IDNA and U+08A1 and related cases (was: Re: Barry Leiba's Discuss on draft-ietf-json-i-json-05: (with DISCUSS and COMMENT))

Tue Jan 27 22:16:48 CET 2015

Hi,

The cc: list here has gotten rather long, so I've set a Reply-To to
the idna-update list.  I hope it comes through.

On Tue, Jan 27, 2015 at 12:22:59PM +0100, Mark Davis ?️ wrote:

> this strict a definition is productive. Suppose that character X and
> character Y normally look the same in the same fonts, but in 10% of the
> fonts they look similar—similar enough to be confusing—but not identical.
> Does that mean they are not "homographs"? Does it mean what these—what you
> might call "near homographs"—do not represent essentially the same problem
> for confusability as your "strict homographs", that are "(practically
> always)" identical in all fonts?
> 
> That is, I don't think a distinction between "accident" and "intent" is
> useful when it comes to confusability. Based on spoofing and spamming data
> I've seen at Google, the characters don't even have to be identical 90% of
> the time. At body text sizes, the human eye sees what it expects: many
> dissimilarities are glossed over, like between r + n and m, or even much
> more different ones.

I think this observation (at least for IDNA, but see more below) may
be a useful guide for what to do, but there is still an important
difference in what we're talking about.

In any case where there's "more than one way" to enter "the same"
character, and that more than one way is language-sensitive, and there
is not a canonical equivalence, then that is importantly different
from "awfully similar almost all the time".  For example, in the case
that got us started on this, the _beh_ and _hamza_ above, you really
do have to know whether Fula is implicated to know which of the forms
is the one that is important.

For most cases, maybe this doesn't matter, because you have enough
linguistic evidence to make a guess.  But for context-free cases,
particularly in the global environment, it certainly does matter.
It's not the _only_ thing that matters, and I'm not trying to suggest
that the cases Mark is drawing out are unimportant.  But it does
appear that, for identifiers, we've run into a feature that is
somewhat surprising to some of us, and that has some rather nasty side
effects.

I should point out, as well, that this is not only domain names at
issue, or things in the root zone or even very near the root zone.
This is a general problem for identifiers, one important case of which
happens to be domain names.  Email addresses have this problem too.
User names. And so on.  _Worse_, in some protocols, there is no
registration authority, so the tricks that are sort of working for the
root zone and maybe for one layer down won't automatically work
elsewhere.

IMO, it's that much wider context that has led the IAB to put out the
statement it just put out
(https://www.iab.org/documents/correspondence-reports-documents/2015-2/iab-statement-on-identifiers-and-unicode-7-0-0/),
because this has rather wide implications for IETF identifiers
(including the stuff that's been worked on in PRECIS).  It's plain
that most of this information was perfectly obvious to UTC members and
people in a very close relationship to the Standard.  I will tell you,
however, that I've read the entire standard at least once and several
sections quite closely several times, and it still took me quite a bit
of time to fully digest what we just understood.  I am by no means an
expert like many of you, but I'm not a total newbie.  

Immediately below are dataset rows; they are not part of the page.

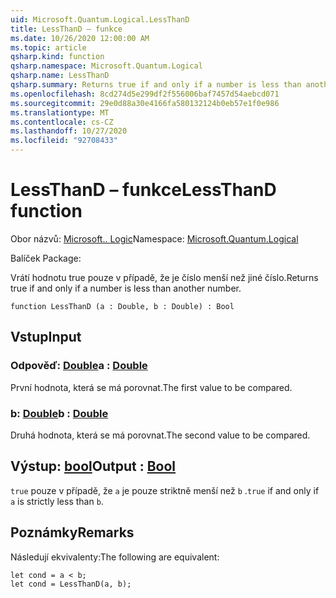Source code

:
 ```yaml
---
uid: Microsoft.Quantum.Logical.LessThanD
title: LessThanD – funkce
ms.date: 10/26/2020 12:00:00 AM
ms.topic: article
qsharp.kind: function
qsharp.namespace: Microsoft.Quantum.Logical
qsharp.name: LessThanD
qsharp.summary: Returns true if and only if a number is less than another number.
ms.openlocfilehash: 8cd274d5e299df2f556006baf7457d54aebcd071
ms.sourcegitcommit: 29e0d88a30e4166fa580132124b0eb57e1f0e986
ms.translationtype: MT
ms.contentlocale: cs-CZ
ms.lasthandoff: 10/27/2020
ms.locfileid: "92708433"
---
```

# <a name="lessthand-function"></a><span data-ttu-id="51e04-102">LessThanD – funkce</span><span class="sxs-lookup"><span data-stu-id="51e04-102">LessThanD function</span></span>

<span data-ttu-id="51e04-103">Obor názvů: [Microsoft.. Logic](xref:Microsoft.Quantum.Logical)</span><span class="sxs-lookup"><span data-stu-id="51e04-103">Namespace: [Microsoft.Quantum.Logical](xref:Microsoft.Quantum.Logical)</span></span>

<span data-ttu-id="51e04-104">Balíček [](https://nuget.org/packages/)</span><span class="sxs-lookup"><span data-stu-id="51e04-104">Package: [](https://nuget.org/packages/)</span></span>


<span data-ttu-id="51e04-105">Vrátí hodnotu true pouze v případě, že je číslo menší než jiné číslo.</span><span class="sxs-lookup"><span data-stu-id="51e04-105">Returns true if and only if a number is less than another number.</span></span>

```qsharp
function LessThanD (a : Double, b : Double) : Bool
```


## <a name="input"></a><span data-ttu-id="51e04-106">Vstup</span><span class="sxs-lookup"><span data-stu-id="51e04-106">Input</span></span>

### <a name="a--double"></a><span data-ttu-id="51e04-107">Odpověď: [Double](xref:microsoft.quantum.lang-ref.double)</span><span class="sxs-lookup"><span data-stu-id="51e04-107">a : [Double](xref:microsoft.quantum.lang-ref.double)</span></span>

<span data-ttu-id="51e04-108">První hodnota, která se má porovnat.</span><span class="sxs-lookup"><span data-stu-id="51e04-108">The first value to be compared.</span></span>


### <a name="b--double"></a><span data-ttu-id="51e04-109">b: [Double](xref:microsoft.quantum.lang-ref.double)</span><span class="sxs-lookup"><span data-stu-id="51e04-109">b : [Double](xref:microsoft.quantum.lang-ref.double)</span></span>

<span data-ttu-id="51e04-110">Druhá hodnota, která se má porovnat.</span><span class="sxs-lookup"><span data-stu-id="51e04-110">The second value to be compared.</span></span>



## <a name="output--bool"></a><span data-ttu-id="51e04-111">Výstup: [bool](xref:microsoft.quantum.lang-ref.bool)</span><span class="sxs-lookup"><span data-stu-id="51e04-111">Output : [Bool](xref:microsoft.quantum.lang-ref.bool)</span></span>

<span data-ttu-id="51e04-112">`true` pouze v případě, že `a` je pouze striktně menší než `b` .</span><span class="sxs-lookup"><span data-stu-id="51e04-112">`true` if and only if `a` is strictly less than `b`.</span></span>

## <a name="remarks"></a><span data-ttu-id="51e04-113">Poznámky</span><span class="sxs-lookup"><span data-stu-id="51e04-113">Remarks</span></span>

<span data-ttu-id="51e04-114">Následují ekvivalenty:</span><span class="sxs-lookup"><span data-stu-id="51e04-114">The following are equivalent:</span></span>

```Q#
let cond = a < b;
let cond = LessThanD(a, b);
```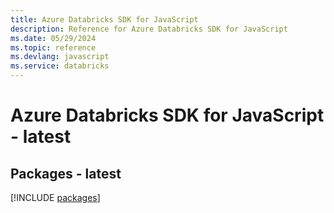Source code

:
 ```yaml
---
title: Azure Databricks SDK for JavaScript
description: Reference for Azure Databricks SDK for JavaScript
ms.date: 05/29/2024
ms.topic: reference
ms.devlang: javascript
ms.service: databricks
---
```

# Azure Databricks SDK for JavaScript - latest
## Packages - latest
[!INCLUDE [packages](databricks-index.md)]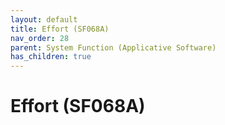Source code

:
 ```yaml
---
layout: default
title: Effort (SF068A)
nav_order: 28
parent: System Function (Applicative Software)
has_children: true
---
```

# Effort (SF068A)
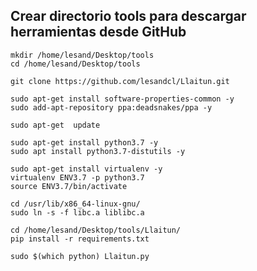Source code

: ## Crear directorio tools para descargar herramientas desde GitHub
```
mkdir /home/lesand/Desktop/tools
cd /home/lesand/Desktop/tools
```
```
git clone https://github.com/lesandcl/Llaitun.git
```
```
sudo apt-get install software-properties-common -y
sudo add-apt-repository ppa:deadsnakes/ppa -y
```
```
sudo apt-get  update
```
```
sudo apt-get install python3.7 -y
sudo apt install python3.7-distutils -y
```
```
sudo apt-get install virtualenv -y
virtualenv ENV3.7 -p python3.7
source ENV3.7/bin/activate
```
```
cd /usr/lib/x86_64-linux-gnu/
sudo ln -s -f libc.a liblibc.a
```
```
cd /home/lesand/Desktop/tools/Llaitun/
pip install -r requirements.txt
```
```
sudo $(which python) Llaitun.py
```
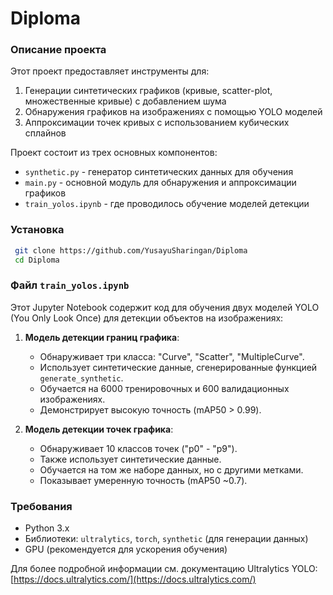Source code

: # Diploma

### Описание проекта

Этот проект предоставляет инструменты для:
1. Генерации синтетических графиков (кривые, scatter-plot, множественные кривые) с добавлением шума
2. Обнаружения графиков на изображениях с помощью YOLO моделей
3. Аппроксимации точек кривых с использованием кубических сплайнов

Проект состоит из трех основных компонентов:
- `synthetic.py` - генератор синтетических данных для обучения
- `main.py` - основной модуль для обнаружения и аппроксимации графиков
- `train_yolos.ipynb` - где проводилось обучение моделей детекции

### Установка
  ```bash
   git clone https://github.com/YusayuSharingan/Diploma
   cd Diploma
  ```

### Файл `train_yolos.ipynb`

Этот Jupyter Notebook содержит код для обучения двух моделей YOLO (You Only Look Once) для детекции объектов на изображениях:

1. **Модель детекции границ графика**:
   - Обнаруживает три класса: "Curve", "Scatter", "MultipleCurve".
   - Использует синтетические данные, сгенерированные функцией `generate_synthetic`.
   - Обучается на 6000 тренировочных и 600 валидационных изображениях.
   - Демонстрирует высокую точность (mAP50 > 0.99).

2. **Модель детекции точек графика**:
   - Обнаруживает 10 классов точек ("p0" - "p9").
   - Также использует синтетические данные.
   - Обучается на том же наборе данных, но с другими метками.
   - Показывает умеренную точность (mAP50 ~0.7).

### Требования

- Python 3.x
- Библиотеки: `ultralytics`, `torch`, `synthetic` (для генерации данных)
- GPU (рекомендуется для ускорения обучения)

Для более подробной информации см. документацию Ultralytics YOLO: [https://docs.ultralytics.com/](https://docs.ultralytics.com/)
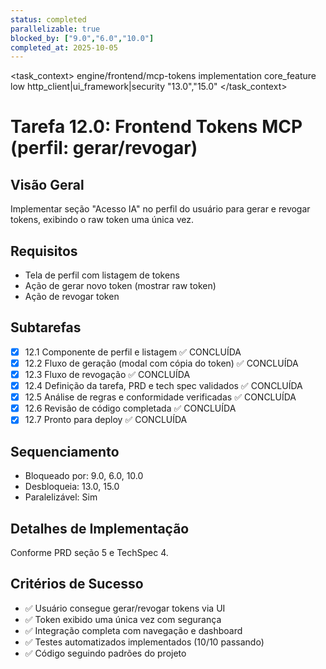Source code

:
 ```yaml
---
status: completed
parallelizable: true
blocked_by: ["9.0","6.0","10.0"]
completed_at: 2025-10-05
---
```


<task_context>
<domain>engine/frontend/mcp-tokens</domain>
<type>implementation</type>
<scope>core_feature</scope>
<complexity>low</complexity>
<dependencies>http_client|ui_framework|security</dependencies>
<unblocks>"13.0","15.0"</unblocks>
</task_context>

# Tarefa 12.0: Frontend Tokens MCP (perfil: gerar/revogar)

## Visão Geral
Implementar seção "Acesso IA" no perfil do usuário para gerar e revogar tokens, exibindo o raw token uma única vez.

## Requisitos
- Tela de perfil com listagem de tokens
- Ação de gerar novo token (mostrar raw token)
- Ação de revogar token

## Subtarefas
- [x] 12.1 Componente de perfil e listagem ✅ CONCLUÍDA
- [x] 12.2 Fluxo de geração (modal com cópia do token) ✅ CONCLUÍDA
- [x] 12.3 Fluxo de revogação ✅ CONCLUÍDA
- [x] 12.4 Definição da tarefa, PRD e tech spec validados ✅ CONCLUÍDA
- [x] 12.5 Análise de regras e conformidade verificadas ✅ CONCLUÍDA
- [x] 12.6 Revisão de código completada ✅ CONCLUÍDA
- [x] 12.7 Pronto para deploy ✅ CONCLUÍDA

## Sequenciamento
- Bloqueado por: 9.0, 6.0, 10.0
- Desbloqueia: 13.0, 15.0
- Paralelizável: Sim

## Detalhes de Implementação
Conforme PRD seção 5 e TechSpec 4.

## Critérios de Sucesso
- ✅ Usuário consegue gerar/revogar tokens via UI
- ✅ Token exibido uma única vez com segurança
- ✅ Integração completa com navegação e dashboard
- ✅ Testes automatizados implementados (10/10 passando)
- ✅ Código seguindo padrões do projeto
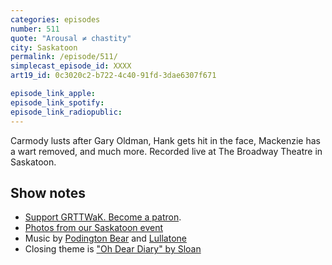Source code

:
 ```yaml
---
categories: episodes
number: 511
quote: "Arousal ≠ chastity"
city: Saskatoon
permalink: /episode/511/
simplecast_episode_id: XXXX
art19_id: 0c3020c2-b722-4c40-91fd-3dae6307f671

episode_link_apple: 
episode_link_spotify: 
episode_link_radiopublic: 
---
```


Carmody lusts after Gary Oldman, Hank gets hit in the face, Mackenzie has a wart removed, and much more. Recorded live at The Broadway Theatre in Saskatoon.

## Show notes
* [Support GRTTWaK. Become a patron](https://grownupsreadthingstheywroteaskids.com/support/?utm_source=podcast&utm_medium=referral&utm_campaign=511).
* [Photos from our Saskatoon event](https://www.facebook.com/media/set/?set=a.10155716253848600.1073741912.121054468599&type=1&l=146d71f421)
* Music by [Podington Bear](https://geo.itunes.apple.com/us/artist/podington-bear/id250459572?at=10lR7u&mt=1&app=music) and [Lullatone](https://geo.itunes.apple.com/us/artist/lullatone/id34467705?at=10lR7u&mt=1&app=music)
* Closing theme is ["Oh Dear Diary" by Sloan](http://sloan.spinshop.com/details/9850)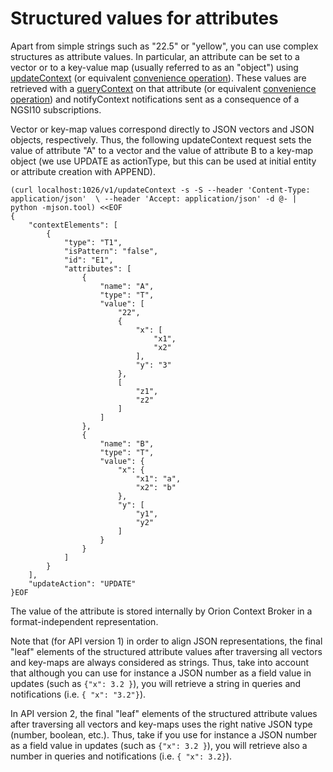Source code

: # Structured values for attributes

Apart from simple strings such as "22.5" or "yellow", you can use
complex structures as attribute values. In particular, an attribute can
be set to a vector or to a key-value map (usually referred to as an
"object") using [updateContext](walkthrough_apiv1.md#update-context-elements) (or
equivalent [convenience
operation](walkthrough_apiv1.md#Convenience_Update_Context)). These values are
retrieved with a [queryContext](walkthrough_apiv1.md#query-context-operation) on
that attribute (or equivalent [convenience
operation](walkthrough_apiv1.md#Convenience_Query_Context)) and notifyContext
notifications sent as a consequence of a NGSI10 subscriptions.

Vector or key-map values correspond directly to JSON vectors and JSON
objects, respectively. Thus, the following updateContext request sets
the value of attribute "A" to a vector and the value of attribute B to a
key-map object (we use UPDATE as actionType, but this can be used at
initial entity or attribute creation with APPEND).

``` 
(curl localhost:1026/v1/updateContext -s -S --header 'Content-Type: application/json'  \ --header 'Accept: application/json' -d @- | python -mjson.tool) <<EOF
{
    "contextElements": [
        {
            "type": "T1",
            "isPattern": "false",
            "id": "E1",
            "attributes": [
                {
                    "name": "A",
                    "type": "T",
                    "value": [
                        "22",
                        {
                            "x": [
                                "x1",
                                "x2"
                            ],
                            "y": "3"
                        },
                        [
                            "z1",
                            "z2"
                        ]
                    ]
                },
                {
                    "name": "B",
                    "type": "T",
                    "value": {
                        "x": {
                            "x1": "a",
                            "x2": "b"
                        },
                        "y": [
                            "y1",
                            "y2"
                        ]
                    }
                }
            ]
        }
    ],
    "updateAction": "UPDATE"
}EOF
``` 

The value of the attribute is stored internally by Orion Context Broker
in a format-independent representation. 

Note that (for API version 1) in order to align JSON representations, the final "leaf"
elements of the structured attribute values after traversing all vectors
and key-maps are always considered as strings. Thus, take into account that
although you can use for instance a JSON number as a field value in updates
(such as `{"x": 3.2 }`), you will retrieve a string in queries and notifications 
(i.e. `{ "x": "3.2"}`).

In API version 2, the final "leaf" elements of the structured attribute values after traversing all vectors and key-maps uses the right native JSON type (number, boolean, etc.). Thus, take if you use for instance a JSON number as a field value in updates (such as `{"x": 3.2 }`), you will retrieve also a number in queries and notifications (i.e. `{ "x": 3.2}`).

> People who think that this problem is simple, and can be completely handled
> at the protocol level, are simply just not familiar enough with the problem
> space.

I, at least, do not think the problem is simple.  The question is not,
"Can this be completely handled?" but instead, "What can we do, given
that we need identifiers."  I am not relishing the prospect of
evaluating every code point, partly because I don't think we can do it
reliably anyway.

> I wish that the people who get all fired up about
> 
> U+08A1
>  would talk to security experts to find out what sorts of characters—in
> practice—*do* represent confusability issues:

That's a false alternative, and I don't think it's in any way
reasonable.  We don't argue, "Car accidents cause lots of death, so
death from influenza isn't important."

-- 
Andrew Sullivan
ajs at anvilwalrusden.com